The shares posted their biggest loss ever — Bombardier is almost a penny stock again — and bonds tumbled after the company said it was reassessing the A220 jet program with Airbus. Costs for the new plane are rising, and the goal of breaking even may come later than expected, likely prompting a writedown when Bombardier reports earnings next month.

“The joke continues,” said John O’Connell, chief executive officer of Toronto-based Davis Rea Ltd. “This company has been a disaster my whole career and I’m almost ready to retire.”

The possible retreat from the A220 program, formerly known as the C Series, could be another blow to Bombardier’s efforts to increase cash flow to help pay down its US$10 billion debt load. The company has already sold assets in recent years to tackle its debt, including pending deal for its CRJ jet unit with Mitsubishi Heavy Industries Ltd.

The C Series was originally pitched as a major breakthrough for Bombardier, providing a plane that was bigger than its traditional jets yet generally smaller than Airbus’s workhorse A320-family jets and Boeing Co.’s 737 planes. Yet program delays and cost overruns sent the investment soaring to US$6 billion, raising concerns about the debt, now rated six levels below investment grade.

Bombardier needs to ‘just deliver’ what they promise: McGill’s Karl Moore

Karl Moore, professor of business strategy at McGill University, joins BNN Bloomberg to react to Bombardier slashing its outlook, warning on cash burn and considering pulling out of the A220 partnership with Airbus. He says that CEO Alain Bellemare has done an excellent job in a tough turnaround for the business.

Job Cuts

The delays and slow sales forced Bombardier to announce thousands of jobs cuts in 2016, with doubts over the future of the company pushing the stock to as low as 72 cents. The government of Quebec was forced to step in, investing US$1 billion for a 49 per cent stake in the C Series.

On Thursday, Bombardier tumbled anew, dropping 32 per cent to $1.22 at the close in Toronto. The shares are now at the lowest level in almost four years and the company’s market value is only about $3 billion (US$2.3 billion)..

The deal with Airbus was an elegant solution. Though Bombardier received no upfront cash for ceding its controlling stake, it allowed Bombardier to offload the risk and additional costs of developing the A220. But the latest financial plan calls for more cash to support the ramp-up, pushes out the break-even timeline, and generates a lower return over the life of the program, Bombardier said in a statement Thursday.

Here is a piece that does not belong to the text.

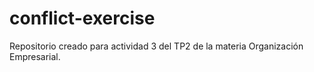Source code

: # conflict-exercise
Repositorio creado para actividad 3 del TP2 de la materia Organización Empresarial.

With few other assets left to sell, Bombardier may struggle to keep everything going. One of its two remaining businesses — rail equipment and private jets — may have to go, Karl Moore, an associate professor at McGill University in Montreal, said in an interview with BNN Bloomberg.

“Then you become a pure play of either transportation on the train side, or business jets,” he said. “It’s a big dramatic move for sure but one that might be necessary to solve the cash flow issue. I think that’s the question they’re giving some serious thought to right now.”

The potential end of Bombardier’s involvement in the A220 program is combining with continued woes in the company’s rail business to undermine a once-great name in manufacturing.

The company said fourth-quarter sales would be US$4.2 billion, trailing the lowest analyst estimate in a survey by Bloomberg. The results were dragged down in part by new challenges in the company’s rail division. Bombardier said it would take a US$350 million accounting charge because of problems in London, Switzerland and Germany.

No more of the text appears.